#### Provided data:
+--

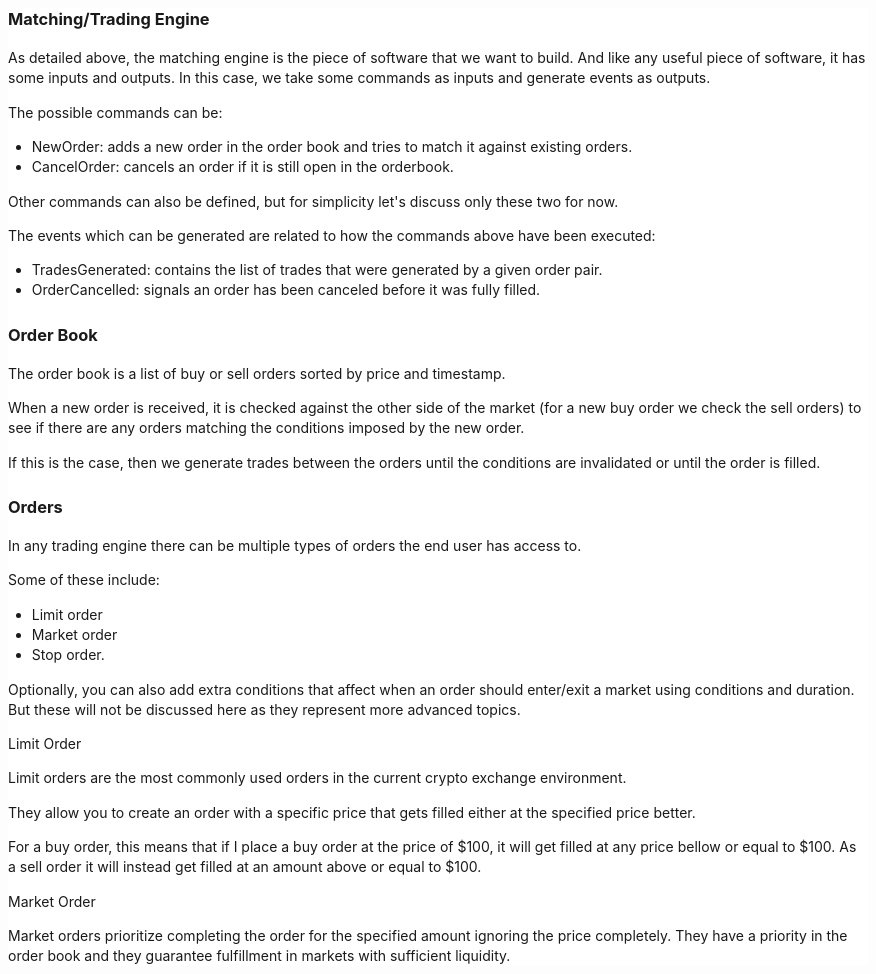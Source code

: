 ### Matching/Trading Engine

As detailed above, the matching engine is the piece of software that we want to build. And like any useful piece of software, it has some inputs and outputs.
In this case, we take some commands as inputs and generate events as outputs.

The possible commands can be:

* NewOrder: adds a new order in the order book and tries to match it against existing orders.
* CancelOrder: cancels an order if it is still open in the orderbook.

Other commands can also be defined, but for simplicity let's discuss only these two for now.

The events which can be generated are related to how the commands above have been executed:

* TradesGenerated: contains the list of trades that were generated by a given order pair.
* OrderCancelled: signals an order has been canceled before it was fully filled.

### Order Book

The order book is a list of buy or sell orders sorted by price and timestamp.

When a new order is received, it is checked against the other side of the market (for a new buy order we check the sell orders) to see if there are any orders matching the conditions imposed by the new order.

If this is the case, then we generate trades between the orders until the conditions are invalidated or until the order is filled.

### Orders

In any trading engine there can be multiple types of orders the end user has access to.

Some of these include:

* Limit order
* Market order
* Stop order.

Optionally, you can also add extra conditions that affect when an order should enter/exit a market using conditions and duration. But these will not be discussed here as they represent more advanced topics.

Limit Order

Limit orders are the most commonly used orders in the current crypto exchange environment.

They allow you to create an order with a specific price that gets filled either at the specified price better.

For a buy order, this means that if I place a buy order at the price of $100, it will get filled at any price bellow or equal to $100. As a sell order it will instead get filled at an amount above or equal to $100.

Market Order

Market orders prioritize completing the order for the specified amount ignoring the price completely. They have a priority in the order book and they guarantee fulfillment in markets with sufficient liquidity.
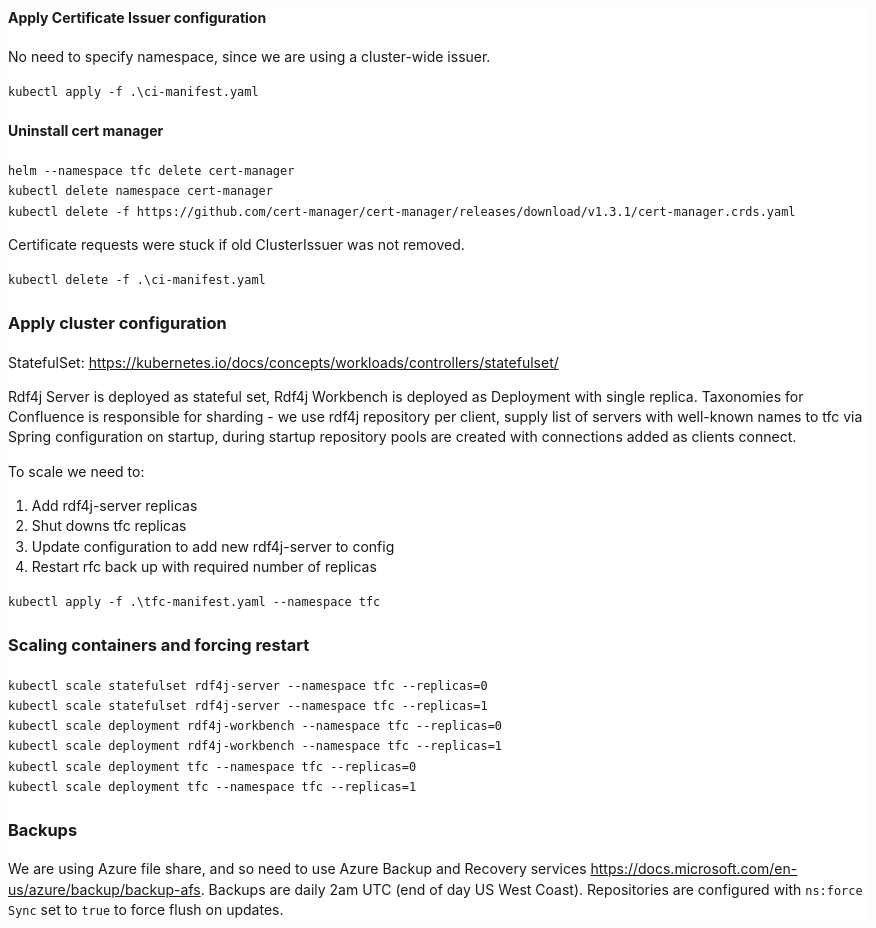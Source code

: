 #### Apply Certificate Issuer configuration

No need to specify namespace, since we are using a cluster-wide issuer.

```
kubectl apply -f .\ci-manifest.yaml
```

#### Uninstall cert manager

```
helm --namespace tfc delete cert-manager
kubectl delete namespace cert-manager
kubectl delete -f https://github.com/cert-manager/cert-manager/releases/download/v1.3.1/cert-manager.crds.yaml
```

Certificate requests were stuck if old ClusterIssuer was not removed.

```
kubectl delete -f .\ci-manifest.yaml
```

### Apply cluster configuration

StatefulSet: https://kubernetes.io/docs/concepts/workloads/controllers/statefulset/

Rdf4j Server is deployed as stateful set, Rdf4j Workbench is deployed as Deployment with single replica. Taxonomies for Confluence is responsible for sharding - we use rdf4j repository per client, supply list of servers with well-known names to tfc via Spring configuration on startup, during startup repository pools are created with connections added as clients connect.

To scale we need to:

1. Add rdf4j-server replicas
1. Shut downs tfc replicas
1. Update configuration to add new rdf4j-server to config
1. Restart rfc back up with required number of replicas

```
kubectl apply -f .\tfc-manifest.yaml --namespace tfc
```

### Scaling containers and forcing restart

```
kubectl scale statefulset rdf4j-server --namespace tfc --replicas=0
kubectl scale statefulset rdf4j-server --namespace tfc --replicas=1
kubectl scale deployment rdf4j-workbench --namespace tfc --replicas=0
kubectl scale deployment rdf4j-workbench --namespace tfc --replicas=1
kubectl scale deployment tfc --namespace tfc --replicas=0
kubectl scale deployment tfc --namespace tfc --replicas=1
```

### Backups

We are using Azure file share, and so need to use Azure Backup and Recovery services https://docs.microsoft.com/en-us/azure/backup/backup-afs. Backups are daily 2am UTC (end of day US West Coast). Repositories are configured with `ns:forceSync` set to `true` to force flush on updates.

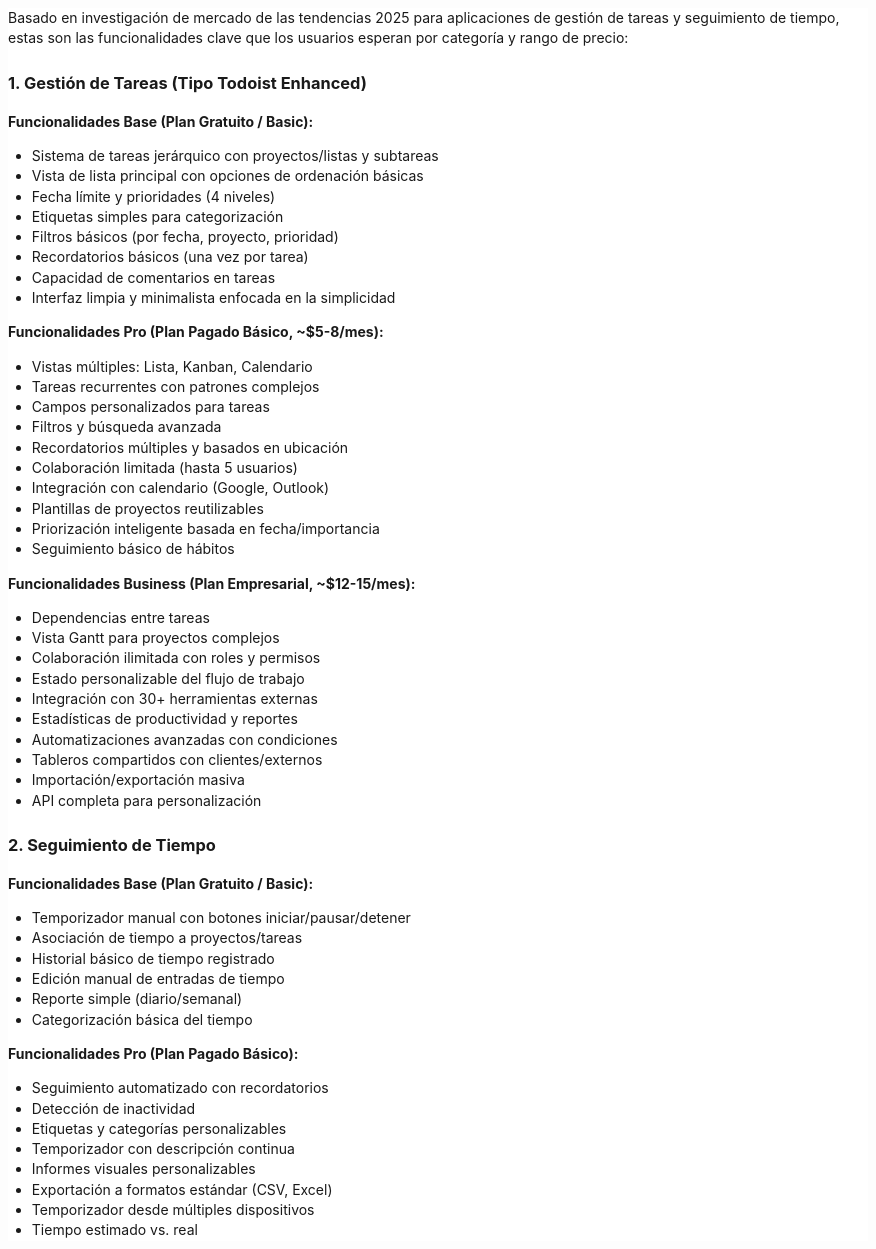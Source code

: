 Basado en investigación de mercado de las tendencias 2025 para aplicaciones de gestión de tareas y seguimiento de tiempo, estas son las funcionalidades clave que los usuarios esperan por categoría y rango de precio:

### 1. Gestión de Tareas (Tipo Todoist Enhanced)

**Funcionalidades Base (Plan Gratuito / Basic):**
- Sistema de tareas jerárquico con proyectos/listas y subtareas
- Vista de lista principal con opciones de ordenación básicas
- Fecha límite y prioridades (4 niveles)
- Etiquetas simples para categorización
- Filtros básicos (por fecha, proyecto, prioridad)
- Recordatorios básicos (una vez por tarea)
- Capacidad de comentarios en tareas
- Interfaz limpia y minimalista enfocada en la simplicidad

**Funcionalidades Pro (Plan Pagado Básico, ~$5-8/mes):**
- Vistas múltiples: Lista, Kanban, Calendario
- Tareas recurrentes con patrones complejos
- Campos personalizados para tareas
- Filtros y búsqueda avanzada
- Recordatorios múltiples y basados en ubicación
- Colaboración limitada (hasta 5 usuarios)
- Integración con calendario (Google, Outlook)
- Plantillas de proyectos reutilizables
- Priorización inteligente basada en fecha/importancia
- Seguimiento básico de hábitos

**Funcionalidades Business (Plan Empresarial, ~$12-15/mes):**
- Dependencias entre tareas
- Vista Gantt para proyectos complejos
- Colaboración ilimitada con roles y permisos
- Estado personalizable del flujo de trabajo
- Integración con 30+ herramientas externas
- Estadísticas de productividad y reportes
- Automatizaciones avanzadas con condiciones
- Tableros compartidos con clientes/externos
- Importación/exportación masiva
- API completa para personalización

### 2. Seguimiento de Tiempo

**Funcionalidades Base (Plan Gratuito / Basic):**
- Temporizador manual con botones iniciar/pausar/detener
- Asociación de tiempo a proyectos/tareas
- Historial básico de tiempo registrado
- Edición manual de entradas de tiempo
- Reporte simple (diario/semanal)
- Categorización básica del tiempo

**Funcionalidades Pro (Plan Pagado Básico):**
- Seguimiento automatizado con recordatorios
- Detección de inactividad
- Etiquetas y categorías personalizables
- Temporizador con descripción continua
- Informes visuales personalizables
- Exportación a formatos estándar (CSV, Excel)
- Temporizador desde múltiples dispositivos
- Tiempo estimado vs. real
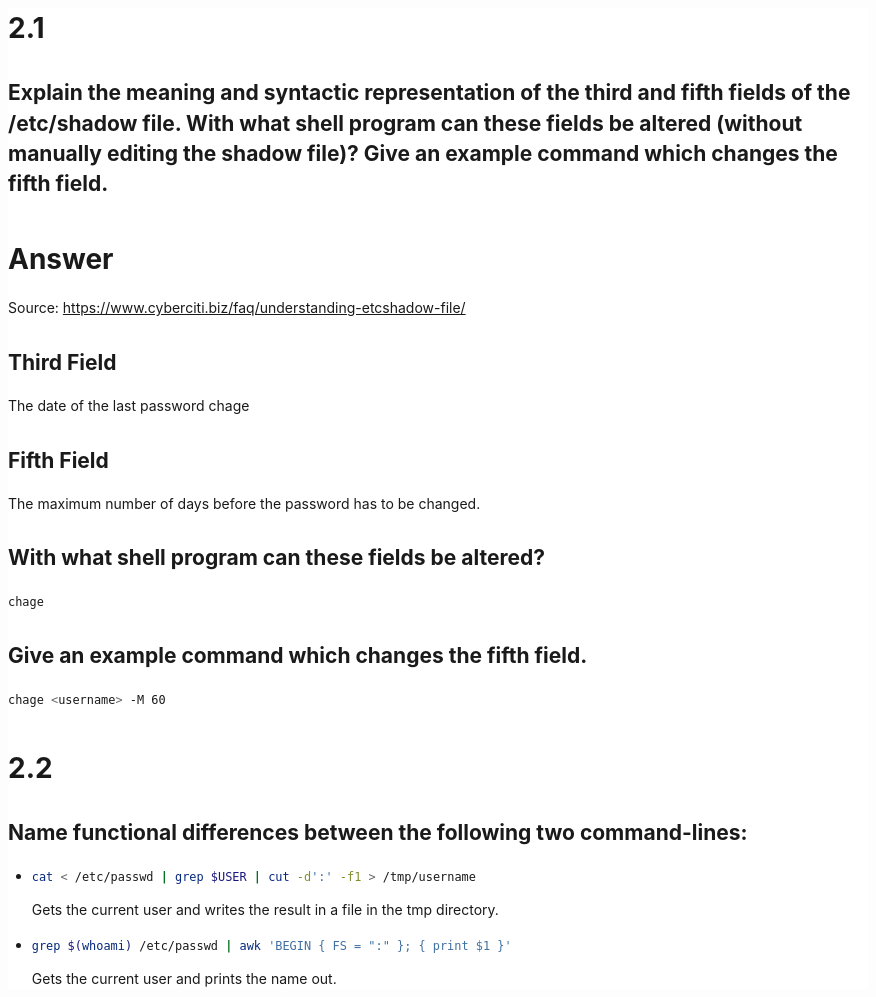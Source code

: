 # 2.1

## Explain the meaning and syntactic representation of the third and fifth fields of the /etc/shadow file. With what shell program can these fields be altered (without manually editing the shadow file)? Give an example command which changes the fifth field.

# Answer

Source: https://www.cyberciti.biz/faq/understanding-etcshadow-file/

## Third Field

The date of the last password chage

## Fifth Field

The maximum number of days before the password has to be changed.

## With what shell program can these fields be altered?

```sh
chage
```

## Give an example command which changes the fifth field.

```sh
chage <username> -M 60
```

# 2.2

## Name functional differences between the following two command-lines:

-   ```sh
    cat < /etc/passwd | grep $USER | cut -d':' -f1 > /tmp/username
    ```

    Gets the current user and writes the result in a file in the tmp directory.

-   ```sh
    grep $(whoami) /etc/passwd | awk 'BEGIN { FS = ":" }; { print $1 }'
    ```
    Gets the current user and prints the name out.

+--

#### About this task:
Where a line of the listing holds the string "múltiples", copy that line.

#### Answer section:
- Vistas múltiples: Lista, Kanban, Calendario
- Recordatorios múltiples y basados en ubicación
- Temporizador desde múltiples dispositivos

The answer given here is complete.